START Data

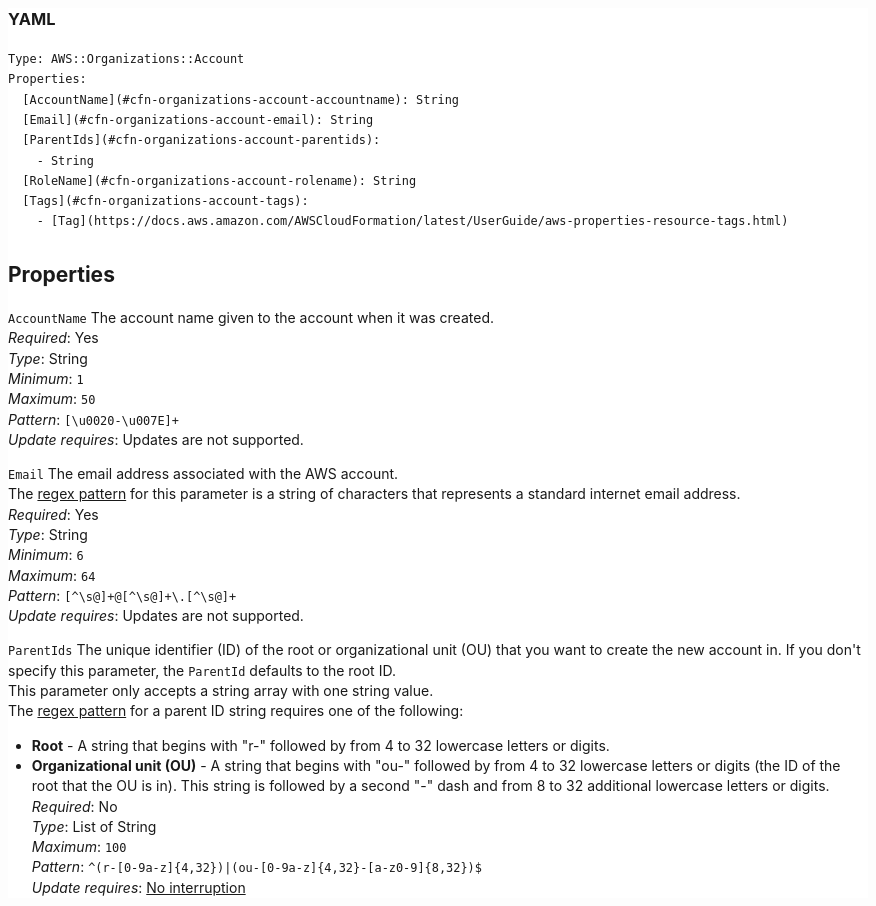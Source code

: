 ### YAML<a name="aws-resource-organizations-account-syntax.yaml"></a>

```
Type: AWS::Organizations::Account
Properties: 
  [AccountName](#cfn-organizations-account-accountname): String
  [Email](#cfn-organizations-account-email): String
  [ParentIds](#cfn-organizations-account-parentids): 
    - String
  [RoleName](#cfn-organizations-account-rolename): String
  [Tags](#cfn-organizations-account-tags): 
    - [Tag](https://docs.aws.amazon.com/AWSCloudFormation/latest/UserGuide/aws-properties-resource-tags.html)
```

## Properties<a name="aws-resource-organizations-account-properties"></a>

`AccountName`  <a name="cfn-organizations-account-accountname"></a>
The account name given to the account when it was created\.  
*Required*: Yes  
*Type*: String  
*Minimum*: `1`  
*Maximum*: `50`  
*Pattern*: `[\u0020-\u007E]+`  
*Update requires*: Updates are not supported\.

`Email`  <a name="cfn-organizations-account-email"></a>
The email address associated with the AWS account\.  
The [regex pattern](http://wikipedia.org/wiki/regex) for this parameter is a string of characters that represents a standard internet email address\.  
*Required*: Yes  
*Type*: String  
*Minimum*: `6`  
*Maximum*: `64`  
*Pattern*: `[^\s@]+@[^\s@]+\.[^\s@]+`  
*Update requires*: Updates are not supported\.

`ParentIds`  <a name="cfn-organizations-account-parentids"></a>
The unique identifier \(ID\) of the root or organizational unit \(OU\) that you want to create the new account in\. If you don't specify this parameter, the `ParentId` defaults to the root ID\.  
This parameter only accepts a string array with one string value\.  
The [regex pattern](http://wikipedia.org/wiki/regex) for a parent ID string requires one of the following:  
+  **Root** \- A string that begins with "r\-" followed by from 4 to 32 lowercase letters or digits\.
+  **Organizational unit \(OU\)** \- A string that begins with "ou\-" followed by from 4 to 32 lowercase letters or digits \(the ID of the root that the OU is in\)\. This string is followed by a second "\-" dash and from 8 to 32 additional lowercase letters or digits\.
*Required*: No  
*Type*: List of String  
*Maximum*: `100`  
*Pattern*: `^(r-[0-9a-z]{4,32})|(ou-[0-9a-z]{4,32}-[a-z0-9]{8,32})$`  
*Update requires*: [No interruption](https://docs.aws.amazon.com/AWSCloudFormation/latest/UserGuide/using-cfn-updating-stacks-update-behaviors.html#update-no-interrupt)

END Data

> Task goal
Return the entries unchanged, save for the pictures, which do not belong in the copy.

> Result
Source code

: ### YAML<a name="aws-resource-organizations-account-syntax.yaml"></a>

```
Type: AWS::Organizations::Account
Properties: 
  [AccountName](#cfn-organizations-account-accountname): String
  [Email](#cfn-organizations-account-email): String
  [ParentIds](#cfn-organizations-account-parentids): 
    - String
  [RoleName](#cfn-organizations-account-rolename): String
  [Tags](#cfn-organizations-account-tags): 
    - [Tag](https://docs.aws.amazon.com/AWSCloudFormation/latest/UserGuide/aws-properties-resource-tags.html)
```

## Properties<a name="aws-resource-organizations-account-properties"></a>

`AccountName`  <a name="cfn-organizations-account-accountname"></a>
The account name given to the account when it was created\.  
*Required*: Yes  
*Type*: String  
*Minimum*: `1`  
*Maximum*: `50`  
*Pattern*: `[\u0020-\u007E]+`  
*Update requires*: Updates are not supported\.

`Email`  <a name="cfn-organizations-account-email"></a>
The email address associated with the AWS account\.  
The [regex pattern](http://wikipedia.org/wiki/regex) for this parameter is a string of characters that represents a standard internet email address\.  
*Required*: Yes  
*Type*: String  
*Minimum*: `6`  
*Maximum*: `64`  
*Pattern*: `[^\s@]+@[^\s@]+\.[^\s@]+`  
*Update requires*: Updates are not supported\.

`ParentIds`  <a name="cfn-organizations-account-parentids"></a>
The unique identifier \(ID\) of the root or organizational unit \(OU\) that you want to create the new account in\. If you don't specify this parameter, the `ParentId` defaults to the root ID\.  
This parameter only accepts a string array with one string value\.  
The [regex pattern](http://wikipedia.org/wiki/regex) for a parent ID string requires one of the following:  
+  **Root** \- A string that begins with "r\-" followed by from 4 to 32 lowercase letters or digits\.
+  **Organizational unit \(OU\)** \- A string that begins with "ou\-" followed by from 4 to 32 lowercase letters or digits \(the ID of the root that the OU is in\)\. This string is followed by a second "\-" dash and from 8 to 32 additional lowercase letters or digits\.
*Required*: No  
*Type*: List of String  
*Maximum*: `100`  
*Pattern*: `^(r-[0-9a-z]{4,32})|(ou-[0-9a-z]{4,32}-[a-z0-9]{8,32})$`  
*Update requires*: [No interruption](https://docs.aws.amazon.com/AWSCloudFormation/latest/UserGuide/using-cfn-updating-stacks-update-behaviors.html#update-no-interrupt)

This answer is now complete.